Topic: British Army
British Army Cavalry Horses Supplanted by Armored Cars
The Southeast Missourian, Cape Girardeau, Missouri, 10 March 1936
Many army officers thought the mechanization would stop there, but it was only the start of what one veteran warrior with military indignation described in a letter to The Times as "downright horse stealing."
London, March 10.—(UP)—Old army men are grumbling over their whiskies-and-sodas in the officers' clubs these days because the machine age has robbed the cavalry of its horses.
"Egad, sir!" they sputter, "What good is a soldier without a horse. Remember The King's Own Hussars at Khyber Pass, and the Ninth Royal Lancers in the siege of Delhi."
The government's decision to mechanize the cavalry, substituting armored cars and light tanks for steeds, has brought loud wails from old army men who assert that many of the most glorious fighting traditions of Britain's fighting forces will be shattered.
Cars Steel Plated
Eight of the nation's famous cavalry regiments will disappear and in their places will be units of steel-plated, fast-traveling cars carrying fighting men who once rode proudly into battle on horseback, lances tilted and swords flashing.
The revolutionary change did not come easily. The War Office argued for several years against the die-hards of the military service before winning them over to the idea that modern means of warfare have out-moded the cavalry.
Nowadays an army in the field moves rapidly, with 70-mile-an-hour tanks in advance. Fast protective reconnaissance is necessary—faster than horse cavalry.
Substitution of gasoline for hay and oats as the mobile fuel of Britain's lancers actually began two years ago when two cavalry regiments were converted into armored car regiments. They were the 11th Hussars, known as "Prince Albert's own" with the Duke of York as colonel-in-chief, and the 12th Royal Lancers whose colonel-in-chief was the Prince of Wales, now King Edward VIII.

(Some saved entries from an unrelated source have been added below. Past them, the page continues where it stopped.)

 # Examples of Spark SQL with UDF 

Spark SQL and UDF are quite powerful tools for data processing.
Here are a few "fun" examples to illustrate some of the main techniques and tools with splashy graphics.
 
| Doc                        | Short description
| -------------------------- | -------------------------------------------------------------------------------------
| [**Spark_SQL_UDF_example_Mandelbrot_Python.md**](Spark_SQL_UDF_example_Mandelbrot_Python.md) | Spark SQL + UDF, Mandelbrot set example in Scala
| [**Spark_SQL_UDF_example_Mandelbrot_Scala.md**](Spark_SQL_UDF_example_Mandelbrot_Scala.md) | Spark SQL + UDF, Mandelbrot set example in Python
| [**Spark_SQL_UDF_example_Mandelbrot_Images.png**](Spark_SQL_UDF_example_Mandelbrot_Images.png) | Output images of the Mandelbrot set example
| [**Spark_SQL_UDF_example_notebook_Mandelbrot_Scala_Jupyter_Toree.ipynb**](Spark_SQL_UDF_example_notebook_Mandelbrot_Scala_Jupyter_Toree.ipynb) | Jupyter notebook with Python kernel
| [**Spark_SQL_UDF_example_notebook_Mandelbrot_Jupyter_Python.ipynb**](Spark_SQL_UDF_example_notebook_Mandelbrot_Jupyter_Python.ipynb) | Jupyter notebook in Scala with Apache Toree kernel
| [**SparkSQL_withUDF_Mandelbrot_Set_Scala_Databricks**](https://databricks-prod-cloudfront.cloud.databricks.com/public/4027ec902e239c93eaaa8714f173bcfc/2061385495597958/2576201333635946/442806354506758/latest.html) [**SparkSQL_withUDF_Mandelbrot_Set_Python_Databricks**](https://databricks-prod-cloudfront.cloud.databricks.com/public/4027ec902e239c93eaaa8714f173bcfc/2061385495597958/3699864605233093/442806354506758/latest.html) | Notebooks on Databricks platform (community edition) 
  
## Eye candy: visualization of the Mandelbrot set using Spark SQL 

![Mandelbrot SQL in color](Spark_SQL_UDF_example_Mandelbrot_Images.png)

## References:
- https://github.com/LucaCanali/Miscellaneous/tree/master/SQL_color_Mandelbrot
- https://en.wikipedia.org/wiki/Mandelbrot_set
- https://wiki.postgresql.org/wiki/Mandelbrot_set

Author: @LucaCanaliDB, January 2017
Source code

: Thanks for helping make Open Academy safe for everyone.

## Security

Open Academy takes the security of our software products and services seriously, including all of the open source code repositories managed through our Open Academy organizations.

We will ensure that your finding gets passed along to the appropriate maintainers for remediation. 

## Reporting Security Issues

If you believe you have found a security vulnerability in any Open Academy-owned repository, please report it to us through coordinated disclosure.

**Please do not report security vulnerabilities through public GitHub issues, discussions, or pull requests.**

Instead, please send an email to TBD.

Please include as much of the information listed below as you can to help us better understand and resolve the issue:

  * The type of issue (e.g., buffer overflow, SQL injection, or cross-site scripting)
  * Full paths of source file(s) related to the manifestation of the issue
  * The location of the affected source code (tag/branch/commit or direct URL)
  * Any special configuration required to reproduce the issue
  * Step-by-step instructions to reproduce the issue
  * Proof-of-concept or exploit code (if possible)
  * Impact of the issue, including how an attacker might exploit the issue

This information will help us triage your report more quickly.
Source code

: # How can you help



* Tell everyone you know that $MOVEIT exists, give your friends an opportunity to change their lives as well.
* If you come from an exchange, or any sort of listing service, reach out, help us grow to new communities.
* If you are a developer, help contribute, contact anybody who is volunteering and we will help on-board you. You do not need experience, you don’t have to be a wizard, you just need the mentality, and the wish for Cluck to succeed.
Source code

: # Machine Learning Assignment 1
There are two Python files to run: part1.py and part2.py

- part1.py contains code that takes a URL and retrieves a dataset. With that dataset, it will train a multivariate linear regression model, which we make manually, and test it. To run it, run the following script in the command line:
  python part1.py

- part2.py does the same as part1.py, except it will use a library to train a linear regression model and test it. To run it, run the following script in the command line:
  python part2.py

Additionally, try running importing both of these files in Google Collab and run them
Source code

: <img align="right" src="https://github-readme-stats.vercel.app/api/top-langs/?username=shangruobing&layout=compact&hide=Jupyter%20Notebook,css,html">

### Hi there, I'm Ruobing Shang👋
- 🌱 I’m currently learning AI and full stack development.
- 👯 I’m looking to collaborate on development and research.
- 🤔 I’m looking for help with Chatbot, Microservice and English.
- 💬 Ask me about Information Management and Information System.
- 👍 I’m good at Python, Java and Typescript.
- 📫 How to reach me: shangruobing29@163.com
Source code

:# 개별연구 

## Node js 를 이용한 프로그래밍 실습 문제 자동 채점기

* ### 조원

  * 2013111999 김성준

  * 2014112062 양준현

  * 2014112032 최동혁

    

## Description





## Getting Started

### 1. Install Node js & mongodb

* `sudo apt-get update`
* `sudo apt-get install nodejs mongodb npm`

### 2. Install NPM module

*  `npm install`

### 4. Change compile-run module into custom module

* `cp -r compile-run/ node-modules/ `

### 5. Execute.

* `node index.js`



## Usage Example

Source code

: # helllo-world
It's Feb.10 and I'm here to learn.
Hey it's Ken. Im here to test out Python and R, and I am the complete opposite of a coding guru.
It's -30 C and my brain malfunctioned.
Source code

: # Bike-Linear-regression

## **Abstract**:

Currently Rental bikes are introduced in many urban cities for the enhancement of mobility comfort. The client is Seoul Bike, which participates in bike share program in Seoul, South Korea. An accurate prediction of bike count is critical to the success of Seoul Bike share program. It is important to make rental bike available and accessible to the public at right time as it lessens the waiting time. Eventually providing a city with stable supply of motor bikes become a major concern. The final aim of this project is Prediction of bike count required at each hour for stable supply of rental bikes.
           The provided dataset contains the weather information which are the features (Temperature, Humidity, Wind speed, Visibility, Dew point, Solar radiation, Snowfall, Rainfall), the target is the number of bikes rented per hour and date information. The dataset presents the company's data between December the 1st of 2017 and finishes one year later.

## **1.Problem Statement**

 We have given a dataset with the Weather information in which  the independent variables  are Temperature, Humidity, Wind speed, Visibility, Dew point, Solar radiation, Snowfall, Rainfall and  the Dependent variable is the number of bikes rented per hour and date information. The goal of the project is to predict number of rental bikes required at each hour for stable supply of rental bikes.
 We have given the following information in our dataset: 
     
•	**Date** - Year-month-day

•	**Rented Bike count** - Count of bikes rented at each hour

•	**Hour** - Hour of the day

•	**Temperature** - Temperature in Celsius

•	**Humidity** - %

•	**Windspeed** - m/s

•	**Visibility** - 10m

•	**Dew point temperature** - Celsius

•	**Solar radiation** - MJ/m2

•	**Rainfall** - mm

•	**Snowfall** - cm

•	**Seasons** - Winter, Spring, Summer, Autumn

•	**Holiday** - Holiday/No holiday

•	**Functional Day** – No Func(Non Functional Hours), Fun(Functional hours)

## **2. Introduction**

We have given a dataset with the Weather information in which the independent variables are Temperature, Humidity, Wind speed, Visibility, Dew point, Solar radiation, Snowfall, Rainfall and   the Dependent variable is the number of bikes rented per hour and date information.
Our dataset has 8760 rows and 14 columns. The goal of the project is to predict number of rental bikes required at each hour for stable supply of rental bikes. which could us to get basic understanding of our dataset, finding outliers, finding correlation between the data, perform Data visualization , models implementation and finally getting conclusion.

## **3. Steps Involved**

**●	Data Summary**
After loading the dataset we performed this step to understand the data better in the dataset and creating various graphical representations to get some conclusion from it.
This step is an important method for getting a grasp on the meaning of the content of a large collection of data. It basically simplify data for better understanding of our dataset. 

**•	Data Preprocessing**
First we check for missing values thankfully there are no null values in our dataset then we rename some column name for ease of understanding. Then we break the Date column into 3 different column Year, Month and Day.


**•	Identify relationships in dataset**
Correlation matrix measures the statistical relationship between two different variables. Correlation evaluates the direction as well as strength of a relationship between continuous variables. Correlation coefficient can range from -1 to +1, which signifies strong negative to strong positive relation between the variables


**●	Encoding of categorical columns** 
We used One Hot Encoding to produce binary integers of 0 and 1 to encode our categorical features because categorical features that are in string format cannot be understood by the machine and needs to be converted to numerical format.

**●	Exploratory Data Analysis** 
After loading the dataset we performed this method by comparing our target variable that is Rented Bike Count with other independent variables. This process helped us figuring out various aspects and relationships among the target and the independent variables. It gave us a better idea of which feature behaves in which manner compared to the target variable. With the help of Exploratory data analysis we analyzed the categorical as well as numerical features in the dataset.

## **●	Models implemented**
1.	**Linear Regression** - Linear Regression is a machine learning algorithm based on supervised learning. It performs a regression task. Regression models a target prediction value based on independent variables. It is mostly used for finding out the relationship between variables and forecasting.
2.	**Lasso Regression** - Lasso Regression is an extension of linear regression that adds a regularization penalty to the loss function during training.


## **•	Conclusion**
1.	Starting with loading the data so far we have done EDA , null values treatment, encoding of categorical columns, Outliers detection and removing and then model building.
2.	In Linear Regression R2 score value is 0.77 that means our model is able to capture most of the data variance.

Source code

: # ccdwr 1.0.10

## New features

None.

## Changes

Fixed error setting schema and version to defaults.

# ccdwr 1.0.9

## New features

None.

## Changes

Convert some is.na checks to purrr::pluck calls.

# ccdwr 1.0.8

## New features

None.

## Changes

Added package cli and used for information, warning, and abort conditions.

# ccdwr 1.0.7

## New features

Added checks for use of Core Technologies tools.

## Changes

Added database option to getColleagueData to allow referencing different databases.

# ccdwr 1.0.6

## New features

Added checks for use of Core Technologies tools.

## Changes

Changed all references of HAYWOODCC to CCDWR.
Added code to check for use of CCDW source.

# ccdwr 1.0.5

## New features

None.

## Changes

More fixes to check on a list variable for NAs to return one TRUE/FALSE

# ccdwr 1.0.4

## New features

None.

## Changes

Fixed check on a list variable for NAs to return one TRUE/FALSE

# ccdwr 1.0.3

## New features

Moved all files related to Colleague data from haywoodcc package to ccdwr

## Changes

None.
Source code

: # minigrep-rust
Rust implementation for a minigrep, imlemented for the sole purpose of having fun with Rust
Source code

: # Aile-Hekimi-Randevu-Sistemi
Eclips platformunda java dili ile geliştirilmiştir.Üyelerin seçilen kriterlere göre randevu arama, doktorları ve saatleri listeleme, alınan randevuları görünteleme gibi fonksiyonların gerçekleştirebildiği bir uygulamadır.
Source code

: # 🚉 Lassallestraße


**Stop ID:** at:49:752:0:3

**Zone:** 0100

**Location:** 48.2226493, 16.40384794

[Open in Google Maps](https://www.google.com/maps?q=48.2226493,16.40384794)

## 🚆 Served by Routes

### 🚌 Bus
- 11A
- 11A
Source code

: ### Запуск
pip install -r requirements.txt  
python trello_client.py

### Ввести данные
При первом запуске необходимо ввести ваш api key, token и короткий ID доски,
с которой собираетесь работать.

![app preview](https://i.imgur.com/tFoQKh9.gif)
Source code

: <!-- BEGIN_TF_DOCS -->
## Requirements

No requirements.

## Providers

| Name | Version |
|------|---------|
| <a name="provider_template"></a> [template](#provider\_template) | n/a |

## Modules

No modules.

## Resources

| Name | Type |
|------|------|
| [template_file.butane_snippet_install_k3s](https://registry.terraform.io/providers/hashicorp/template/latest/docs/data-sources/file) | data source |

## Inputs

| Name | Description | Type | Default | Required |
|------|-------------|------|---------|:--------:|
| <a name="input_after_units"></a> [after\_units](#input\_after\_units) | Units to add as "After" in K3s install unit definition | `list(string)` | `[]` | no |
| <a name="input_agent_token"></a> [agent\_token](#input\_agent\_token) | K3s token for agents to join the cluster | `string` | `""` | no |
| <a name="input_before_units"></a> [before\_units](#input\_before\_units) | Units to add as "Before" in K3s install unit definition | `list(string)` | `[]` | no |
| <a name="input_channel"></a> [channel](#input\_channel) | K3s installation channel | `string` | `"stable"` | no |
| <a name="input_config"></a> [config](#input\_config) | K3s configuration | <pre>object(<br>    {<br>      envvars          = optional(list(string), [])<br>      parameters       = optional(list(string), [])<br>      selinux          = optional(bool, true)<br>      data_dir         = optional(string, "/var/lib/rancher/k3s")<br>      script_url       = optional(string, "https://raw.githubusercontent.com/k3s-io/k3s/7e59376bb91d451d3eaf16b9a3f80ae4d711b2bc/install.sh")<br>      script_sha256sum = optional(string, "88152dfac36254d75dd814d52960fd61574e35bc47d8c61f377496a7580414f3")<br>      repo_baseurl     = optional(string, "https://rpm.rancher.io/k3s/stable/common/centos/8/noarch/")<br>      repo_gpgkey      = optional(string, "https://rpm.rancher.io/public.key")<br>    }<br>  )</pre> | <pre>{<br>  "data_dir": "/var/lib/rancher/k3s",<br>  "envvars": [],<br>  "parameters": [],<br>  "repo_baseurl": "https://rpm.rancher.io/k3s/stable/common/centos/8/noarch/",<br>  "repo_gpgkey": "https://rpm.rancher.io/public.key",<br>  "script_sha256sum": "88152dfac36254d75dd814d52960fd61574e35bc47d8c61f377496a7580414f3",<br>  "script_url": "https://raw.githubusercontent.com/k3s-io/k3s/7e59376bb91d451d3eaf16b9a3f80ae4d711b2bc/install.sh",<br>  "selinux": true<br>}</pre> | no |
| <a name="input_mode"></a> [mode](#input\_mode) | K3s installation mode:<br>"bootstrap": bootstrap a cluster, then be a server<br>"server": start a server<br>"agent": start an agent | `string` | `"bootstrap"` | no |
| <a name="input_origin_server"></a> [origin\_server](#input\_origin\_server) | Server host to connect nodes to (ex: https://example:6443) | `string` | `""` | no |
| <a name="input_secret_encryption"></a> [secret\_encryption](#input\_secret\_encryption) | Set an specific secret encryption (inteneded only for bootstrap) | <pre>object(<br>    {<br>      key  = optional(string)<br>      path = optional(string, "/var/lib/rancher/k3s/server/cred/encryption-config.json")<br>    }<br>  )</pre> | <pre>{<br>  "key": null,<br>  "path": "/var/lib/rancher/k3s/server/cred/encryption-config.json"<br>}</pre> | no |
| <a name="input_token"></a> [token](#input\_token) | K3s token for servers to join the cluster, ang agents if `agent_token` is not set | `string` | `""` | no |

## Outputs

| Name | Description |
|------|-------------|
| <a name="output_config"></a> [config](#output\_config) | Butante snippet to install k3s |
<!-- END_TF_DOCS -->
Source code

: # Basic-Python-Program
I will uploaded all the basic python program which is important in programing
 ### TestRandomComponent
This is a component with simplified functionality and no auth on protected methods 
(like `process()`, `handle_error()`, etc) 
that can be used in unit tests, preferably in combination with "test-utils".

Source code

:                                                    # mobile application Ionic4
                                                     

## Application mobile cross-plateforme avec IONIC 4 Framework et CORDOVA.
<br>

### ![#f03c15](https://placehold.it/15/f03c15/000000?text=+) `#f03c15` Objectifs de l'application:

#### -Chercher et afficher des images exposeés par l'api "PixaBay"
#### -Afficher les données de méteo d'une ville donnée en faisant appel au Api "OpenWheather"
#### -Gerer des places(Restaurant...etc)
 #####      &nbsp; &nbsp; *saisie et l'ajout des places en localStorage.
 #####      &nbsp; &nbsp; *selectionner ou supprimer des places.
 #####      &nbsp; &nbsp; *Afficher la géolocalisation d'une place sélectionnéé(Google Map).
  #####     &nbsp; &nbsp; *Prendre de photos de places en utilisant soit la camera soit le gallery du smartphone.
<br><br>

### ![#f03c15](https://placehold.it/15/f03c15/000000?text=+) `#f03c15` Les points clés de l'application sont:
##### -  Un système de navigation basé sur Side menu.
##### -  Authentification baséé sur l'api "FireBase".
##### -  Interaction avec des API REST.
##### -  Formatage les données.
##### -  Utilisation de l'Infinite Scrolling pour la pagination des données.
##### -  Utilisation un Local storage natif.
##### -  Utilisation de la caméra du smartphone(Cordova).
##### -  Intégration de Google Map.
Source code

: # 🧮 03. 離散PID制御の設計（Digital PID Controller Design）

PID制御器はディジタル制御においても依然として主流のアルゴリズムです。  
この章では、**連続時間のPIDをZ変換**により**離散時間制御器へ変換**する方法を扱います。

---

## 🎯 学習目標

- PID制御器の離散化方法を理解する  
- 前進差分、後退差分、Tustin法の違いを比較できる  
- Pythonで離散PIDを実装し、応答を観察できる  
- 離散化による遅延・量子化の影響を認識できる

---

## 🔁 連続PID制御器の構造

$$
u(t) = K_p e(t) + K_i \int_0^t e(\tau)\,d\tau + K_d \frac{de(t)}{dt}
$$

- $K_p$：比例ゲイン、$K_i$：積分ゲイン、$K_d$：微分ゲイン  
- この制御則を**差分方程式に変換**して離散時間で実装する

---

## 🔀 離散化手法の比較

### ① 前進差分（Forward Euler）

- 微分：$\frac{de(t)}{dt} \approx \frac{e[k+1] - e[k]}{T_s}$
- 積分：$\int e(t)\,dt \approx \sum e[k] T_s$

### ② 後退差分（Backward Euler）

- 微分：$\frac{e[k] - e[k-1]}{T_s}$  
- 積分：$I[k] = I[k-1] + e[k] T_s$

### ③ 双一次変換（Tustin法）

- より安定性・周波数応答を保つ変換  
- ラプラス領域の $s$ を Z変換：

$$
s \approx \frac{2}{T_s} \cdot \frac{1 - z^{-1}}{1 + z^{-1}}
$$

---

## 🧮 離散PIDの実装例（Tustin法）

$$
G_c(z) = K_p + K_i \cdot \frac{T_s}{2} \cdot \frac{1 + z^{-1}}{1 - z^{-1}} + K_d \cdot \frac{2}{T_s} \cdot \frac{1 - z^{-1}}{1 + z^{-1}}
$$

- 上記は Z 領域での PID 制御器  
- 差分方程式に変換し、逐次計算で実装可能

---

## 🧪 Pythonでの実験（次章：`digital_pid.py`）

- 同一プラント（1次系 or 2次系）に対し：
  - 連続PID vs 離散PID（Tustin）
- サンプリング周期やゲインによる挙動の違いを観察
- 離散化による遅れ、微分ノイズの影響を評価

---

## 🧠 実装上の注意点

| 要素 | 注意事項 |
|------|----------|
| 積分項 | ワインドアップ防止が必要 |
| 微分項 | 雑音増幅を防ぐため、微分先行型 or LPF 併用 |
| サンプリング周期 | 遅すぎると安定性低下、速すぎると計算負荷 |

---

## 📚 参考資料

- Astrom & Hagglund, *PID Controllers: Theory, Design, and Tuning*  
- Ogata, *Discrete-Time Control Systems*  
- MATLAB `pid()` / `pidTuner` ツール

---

Many army officers thought the mechanization would stop there, but it was only the start of what one veteran warrior with military indignation described in a letter to The Times as "downright horse stealing."
The change-over from horse to motor strips romantic color from several cavalry regiments whose rich tradition extends back 250 years and through a dozen or more bitter campaigns.
Guards Date to 1685
One of these is the First King's Dragoon Guards, commonly known as the "K.D.G's." who date back to 1685 and the days of the Duke of Monmouth's rebellion. Every British schoolboy has read and recited of its valor in the battle of Sedgemoor and in Flanders under King William. It also served in the battle of Minden and in the Crimea before Sevastopol.
The Queen's Bays or Second Dragoon Guards also organized in 1685 to fight under King William in the Irish and Flanders campaigns. A hundred years later the regiment gained the honor of "The Queen's Bays" and every man was mounted on a long-tailed bay. It participated in the relief and capture of Lucknow.